Les vagues de chaleur favorisent par exemple les activités récréatives aquatiques et impliquent souvent le tarissement des sources d’eau potable. Elles sont donc associées à une augmentation des cas de maladies d’origine hydrique (choléra, Méningoencéphalite amibienne primitive, gastro-entérite…). Les déplacements importants de population résultant des tempêtes ou des inondations sont également favorables à la transmission de diverses pathologies.

La modification du climat est en troisième lieu responsable du renforcement de certains pathogènes. Divers mécanismes peuvent contribuer à un tel renforcement : amélioration des conditions de reproduction, accélération du cycle de vie, augmentation des durées d’exposition probables, intensification de la virulence…

Par exemple, le réchauffement de l’océan a accéléré la prolifération de diverses algues nocives comme les Pseudo-nitzschia. Certaines espèces de cette algue produisent de l’acide domoïque, une neurotoxine responsable d’intoxications alimentaires graves en cas d’ingestion de coquillages infectés. Les symptômes incluent notamment des pertes de mémoire, une désorientation importante et un affaiblissement musculaire.

L’algue Pseudo-nitzschia, à l’origine d’intoxications alimentaires graves. Crédit photographie : U.S. National Office for Harmful Algal Blooms.

Les vagues de chaleur sont quant à elles favorables à la transmission, à la pénétration et à la survie des bactéries Vibrio, bacilles souvent toxiques qui sont par exemple à l’origine du choléra et de diverses infections digestives.

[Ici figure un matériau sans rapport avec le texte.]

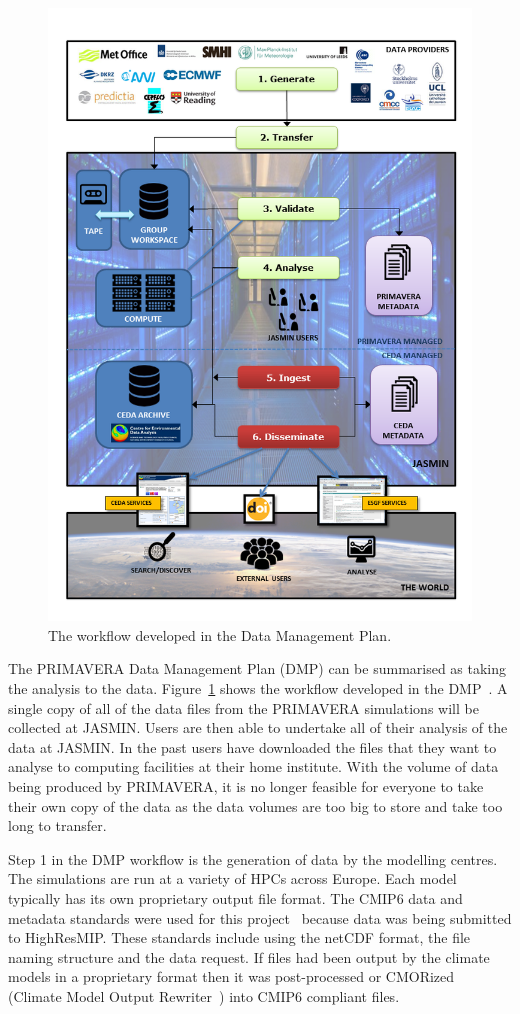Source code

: \documentclass[gmd, manuscript]{copernicus}
\begin{document}
\begin{figure}[t]
\includegraphics[width=12cm]{fig01.png}
\caption{The workflow developed in the Data Management Plan.}
\label{dmp_workflow}
\end{figure}

The PRIMAVERA Data Management Plan (DMP) can be summarised as taking the analysis to the data. Figure~\ref{dmp_workflow} shows the workflow developed in the DMP~\citep{Mizielinski2016}. A single copy of all of the data files from the PRIMAVERA simulations will be collected at JASMIN. Users are then able to undertake all of their analysis of the data at JASMIN. In the past users have downloaded the files that they want to analyse to computing facilities at their home institute. With the volume of data being produced by PRIMAVERA, it is no longer feasible for everyone to take their own copy of the data as the data volumes are too big to store and take too long to transfer.

Step 1 in the DMP workflow is the generation of data  by the modelling centres. The simulations are run at a variety of HPCs across Europe. Each model typically has its own proprietary output file format. The CMIP6 data and metadata standards were used for this project~\citep{gmd-11-3659-2018} because data was being submitted to HighResMIP. These standards include using the netCDF format, the file naming structure and the data request. If files had been output by the climate models in a proprietary format then it was post-processed or CMORized (Climate Model Output Rewriter~\citep{Nadeau2019}) into CMIP6 compliant files.
\end{document}
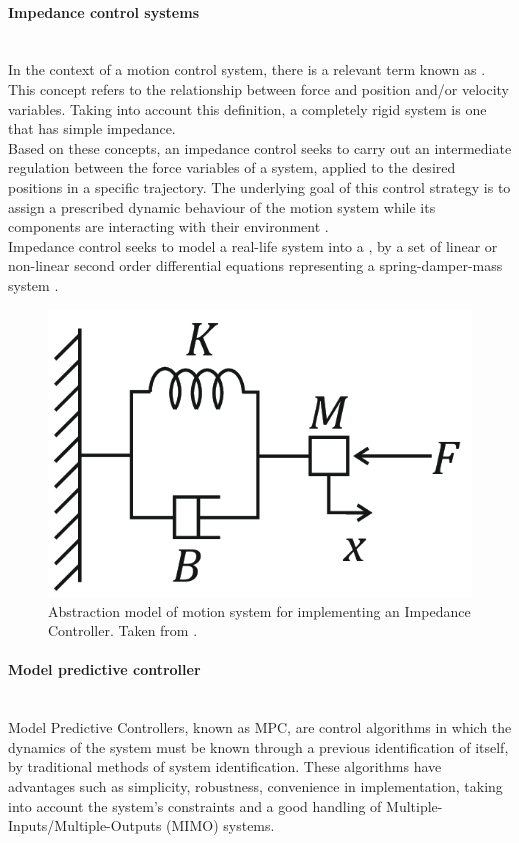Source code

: \documentclass[11pt]{report} %
\newcommand{\subsubsubsection}[1]{\paragraph{#1}\mbox{}\\}
\begin{document}
\subsubsubsection{Impedance control systems}

In the context of a motion control system, there is a relevant term known as . This concept refers to the relationship between force and position and/or velocity variables. Taking into account this definition, a completely rigid system is one that has simple impedance.\\

Based on these concepts, an impedance control seeks to carry out an intermediate regulation between the force variables of a system, applied to the desired positions in a specific trajectory. The underlying goal of this control strategy is to assign a prescribed dynamic behaviour of the motion system while its components are interacting with their environment \citep{cite_canudas_theory_of_robotic_control}.\\

Impedance control seeks to model a real-life system into a , by a set of linear or non-linear second order differential equations representing a spring-damper-mass system \citep{cite_canudas_theory_of_robotic_control}.\\

\begin{figure}[H]
    \centering
    \includegraphics[width=0.4\linewidth]{assets/imgs/reference_framework/mass_damper_mass_system_for_impedance_control.png}
    \caption{Abstraction model of motion system for implementing an Impedance Controller. Taken from \citep{cite_mass_spring_damper_system_ic}.} 
    \label{fig_vuz_stereo_camera_device}
\end{figure}


\subsubsubsection{Model predictive controller}

Model Predictive Controllers, known as MPC, are control algorithms in which the dynamics of the system must be known through a previous identification of itself, by traditional methods of system identification. These algorithms have advantages such as simplicity, robustness, convenience in implementation, taking into account the system's constraints and a good handling of Multiple-Inputs/Multiple-Outputs (MIMO) systems.\\
\end{document}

Enfin, le dérèglement du climat favorise la diffusion des maladies infectieuses en contribuant à l’affaiblissement du corps humain. Certains épisodes climatiques extrêmes altèrent la condition physique (ainsi des vagues de chaleur qui peuvent provoquer une surmortalité et une morbidité importantes), peuvent contraindre les individus à vivre dans des conditions insalubres, et réduire l’accès aux soins médicaux en endommageant les infrastructures ou en perturbant les chaînes d’approvisionnement.

Plus généralement, la malnutrition et les famines qui peuvent résulter des pertes agricoles liées aux sécheresses ou aux inondations affaiblissent les défenses immunitaires des individus.

La modification du climat est certes susceptible de faire reculer certaines pathologies. Les auteurs de l’étude soulignent cependant que tel n’est le cas que pour 3% des maladies connues. Ces résultats suggèrent donc une grande vulnérabilité des sociétés humaines face aux conséquences sanitaires du dérèglement climatique.

La démultiplication des pathologies sous l’effet du réchauffement climatique représente une menace d’autant plus importante que l’intensification des échanges et des déplacements de population sous l’effet de la mondialisation peut favoriser l’émergence de pandémies d’échelle mondiale dans les cas les plus graves, comme l’a illustré la crise du COVID-19.

Il semble par conséquent indispensable que les mesures d’adaptation prévues à l’échelle nationale prennent mieux en compte la dimension sanitaire du dérèglement climatique. Ces risques sont susceptible de varier grandement en fonction des régions. Il revient par conséquent à chaque Etat de développer de stratégies de protection spécifiques contre les menaces sanitaires découlant du réchauffement climatique.